[Data entries]
===

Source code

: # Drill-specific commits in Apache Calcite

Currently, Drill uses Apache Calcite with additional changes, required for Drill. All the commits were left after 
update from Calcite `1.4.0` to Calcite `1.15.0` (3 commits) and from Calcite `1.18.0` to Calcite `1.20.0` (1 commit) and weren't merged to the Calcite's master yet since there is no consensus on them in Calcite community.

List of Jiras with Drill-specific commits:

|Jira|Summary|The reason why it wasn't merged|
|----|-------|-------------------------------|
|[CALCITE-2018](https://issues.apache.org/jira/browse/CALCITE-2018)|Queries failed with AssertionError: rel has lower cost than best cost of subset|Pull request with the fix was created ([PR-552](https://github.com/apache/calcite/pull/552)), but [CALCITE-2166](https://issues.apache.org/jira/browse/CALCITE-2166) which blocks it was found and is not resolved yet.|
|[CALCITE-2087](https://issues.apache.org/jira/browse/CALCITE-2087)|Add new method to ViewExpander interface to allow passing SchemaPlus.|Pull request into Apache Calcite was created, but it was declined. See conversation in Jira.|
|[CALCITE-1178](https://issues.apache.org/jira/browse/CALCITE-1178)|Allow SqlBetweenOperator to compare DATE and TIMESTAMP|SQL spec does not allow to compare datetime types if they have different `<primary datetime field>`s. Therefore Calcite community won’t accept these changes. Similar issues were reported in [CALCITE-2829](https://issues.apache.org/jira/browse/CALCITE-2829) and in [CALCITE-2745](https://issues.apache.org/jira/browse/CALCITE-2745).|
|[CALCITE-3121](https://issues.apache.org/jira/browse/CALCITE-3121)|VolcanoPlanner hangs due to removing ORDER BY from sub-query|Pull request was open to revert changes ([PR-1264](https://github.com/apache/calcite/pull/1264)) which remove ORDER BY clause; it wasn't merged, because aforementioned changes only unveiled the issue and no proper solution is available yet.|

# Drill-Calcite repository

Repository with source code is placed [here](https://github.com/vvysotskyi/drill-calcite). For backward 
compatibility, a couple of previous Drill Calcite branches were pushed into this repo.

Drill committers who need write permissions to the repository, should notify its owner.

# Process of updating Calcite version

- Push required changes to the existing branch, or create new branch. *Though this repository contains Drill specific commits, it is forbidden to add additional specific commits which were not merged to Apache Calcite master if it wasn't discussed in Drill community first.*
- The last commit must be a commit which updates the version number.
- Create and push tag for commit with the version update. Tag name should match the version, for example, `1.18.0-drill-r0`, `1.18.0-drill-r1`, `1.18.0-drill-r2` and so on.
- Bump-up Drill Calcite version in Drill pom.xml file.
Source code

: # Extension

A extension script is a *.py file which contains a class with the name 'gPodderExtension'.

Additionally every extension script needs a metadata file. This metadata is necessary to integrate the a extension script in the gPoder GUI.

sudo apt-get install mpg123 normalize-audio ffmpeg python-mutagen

===

TASK GOAL: The records above should be reproduced in full, exactly as they read.

SOLUTION:
Source code

: # Drill-specific commits in Apache Calcite

Currently, Drill uses Apache Calcite with additional changes, required for Drill. All the commits were left after 
update from Calcite `1.4.0` to Calcite `1.15.0` (3 commits) and from Calcite `1.18.0` to Calcite `1.20.0` (1 commit) and weren't merged to the Calcite's master yet since there is no consensus on them in Calcite community.

List of Jiras with Drill-specific commits:

|Jira|Summary|The reason why it wasn't merged|
|----|-------|-------------------------------|
|[CALCITE-2018](https://issues.apache.org/jira/browse/CALCITE-2018)|Queries failed with AssertionError: rel has lower cost than best cost of subset|Pull request with the fix was created ([PR-552](https://github.com/apache/calcite/pull/552)), but [CALCITE-2166](https://issues.apache.org/jira/browse/CALCITE-2166) which blocks it was found and is not resolved yet.|
|[CALCITE-2087](https://issues.apache.org/jira/browse/CALCITE-2087)|Add new method to ViewExpander interface to allow passing SchemaPlus.|Pull request into Apache Calcite was created, but it was declined. See conversation in Jira.|
|[CALCITE-1178](https://issues.apache.org/jira/browse/CALCITE-1178)|Allow SqlBetweenOperator to compare DATE and TIMESTAMP|SQL spec does not allow to compare datetime types if they have different `<primary datetime field>`s. Therefore Calcite community won’t accept these changes. Similar issues were reported in [CALCITE-2829](https://issues.apache.org/jira/browse/CALCITE-2829) and in [CALCITE-2745](https://issues.apache.org/jira/browse/CALCITE-2745).|
|[CALCITE-3121](https://issues.apache.org/jira/browse/CALCITE-3121)|VolcanoPlanner hangs due to removing ORDER BY from sub-query|Pull request was open to revert changes ([PR-1264](https://github.com/apache/calcite/pull/1264)) which remove ORDER BY clause; it wasn't merged, because aforementioned changes only unveiled the issue and no proper solution is available yet.|

# Drill-Calcite repository

Repository with source code is placed [here](https://github.com/vvysotskyi/drill-calcite). For backward 
compatibility, a couple of previous Drill Calcite branches were pushed into this repo.

Drill committers who need write permissions to the repository, should notify its owner.

# Process of updating Calcite version

- Push required changes to the existing branch, or create new branch. *Though this repository contains Drill specific commits, it is forbidden to add additional specific commits which were not merged to Apache Calcite master if it wasn't discussed in Drill community first.*
- The last commit must be a commit which updates the version number.
- Create and push tag for commit with the version update. Tag name should match the version, for example, `1.18.0-drill-r0`, `1.18.0-drill-r1`, `1.18.0-drill-r2` and so on.
- Bump-up Drill Calcite version in Drill pom.xml file.
Source code

: # Extension

A extension script is a *.py file which contains a class with the name 'gPodderExtension'.

Additionally every extension script needs a metadata file. This metadata is necessary to integrate the a extension script in the gPoder GUI.

sudo apt-get install mpg123 normalize-audio ffmpeg python-mutagen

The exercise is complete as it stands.